Let $A$ be an $m\times m$ matrix with entries $0,1$. We say that $A$ is irreducible if for all $0\leq l,j\leq m-1$ there exists $n$ s.t. $A^n(l,j)>0$. Similarly we say that $A$ is aperiodic if there exists $n$ s.t. for all $0\leq l,j\leq m-1$ $A^n(l,j)>0$
I mean it is clear that aperiodicity $\Rightarrow $ irreducibility. But is it true that in the finite dimensional case also the other implication is true? Because I mean if I have finitely many $l,j$ and I assume that for every $l,j$ there exists $n_{l,j}$ s.t. $A^{n_{l,j}}(l,j)>0$, can't I then define $n:=\max_{l,j} (n_{l,j})$ and then say that for all $l,j$, $A^n(l,j)>0$?
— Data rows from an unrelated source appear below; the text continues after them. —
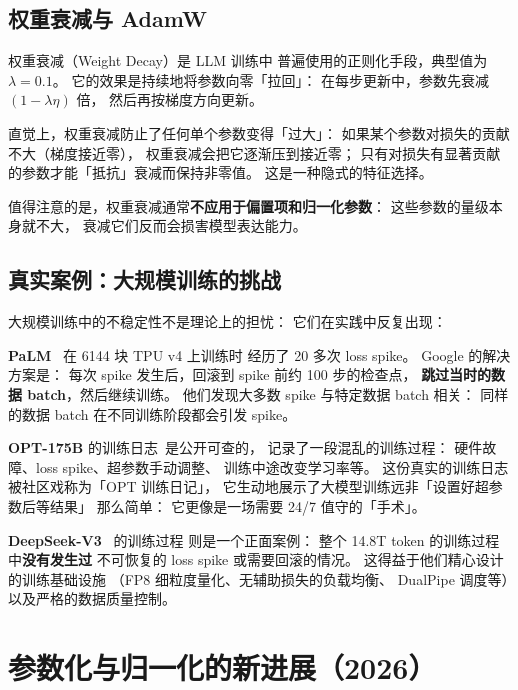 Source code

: \subsection{权重衰减与 AdamW}

权重衰减（Weight Decay）是 LLM 训练中
普遍使用的正则化手段，典型值为 $\lambda = 0.1$。
它的效果是持续地将参数向零「拉回」：
在每步更新中，参数先衰减 $(1 - \lambda \eta)$ 倍，
然后再按梯度方向更新。

直觉上，权重衰减防止了任何单个参数变得「过大」：
如果某个参数对损失的贡献不大（梯度接近零），
权重衰减会把它逐渐压到接近零；
只有对损失有显著贡献的参数才能「抵抗」衰减而保持非零值。
这是一种隐式的特征选择。

值得注意的是，权重衰减通常\textbf{不应用于偏置项和归一化参数}：
这些参数的量级本身就不大，
衰减它们反而会损害模型表达能力。

\subsection{真实案例：大规模训练的挑战}

大规模训练中的不稳定性不是理论上的担忧：
它们在实践中反复出现：

\textbf{PaLM}~\cite{chowdhery2022palm} 在 6144 块 TPU v4 上训练时
经历了 20 多次 loss spike。
Google 的解决方案是：
每次 spike 发生后，回滚到 spike 前约 100 步的检查点，
\textbf{跳过当时的数据 batch}，然后继续训练。
他们发现大多数 spike 与特定数据 batch 相关：
同样的数据 batch 在不同训练阶段都会引发 spike。

\textbf{OPT-175B} 的训练日志~是公开可查的，%
记录了一段混乱的训练过程：
硬件故障、loss spike、超参数手动调整、
训练中途改变学习率等。
这份真实的训练日志被社区戏称为「OPT 训练日记」，
它生动地展示了大模型训练远非「设置好超参数后等结果」
那么简单：
它更像是一场需要 24/7 值守的「手术」。

\textbf{DeepSeek-V3}~\cite{deepseekv3} 的训练过程
则是一个正面案例：
整个 14.8T token 的训练过程中\textbf{没有发生过}
不可恢复的 loss spike 或需要回滚的情况。
这得益于他们精心设计的训练基础设施
（FP8 细粒度量化、无辅助损失的负载均衡、
DualPipe 调度等）以及严格的数据质量控制。

\section{参数化与归一化的新进展（2026）}
\label{sec:parameterization-2026}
Observe that $A^n(\ell,j)=A^{n_{\ell,j}}(\ell,j)$ is not necessarily true if $n\neq n_{\ell,j}$, so no clever definition of $n$ is going to work as easily as that!
Consider the matrix:
$$A:=\begin{pmatrix}0&1\\1&0\end{pmatrix}$$
$A^2=\mathrm{Id}_2$ so the sequence $A^1,A^2,A^3,\cdots$ is very periodic - so this matrix is certainly not aperiodic, not in the natural sense of the word nor in the sense of the definition in your post. Yet, $A$ is irreducible. So irreducible does not imply aperiodic.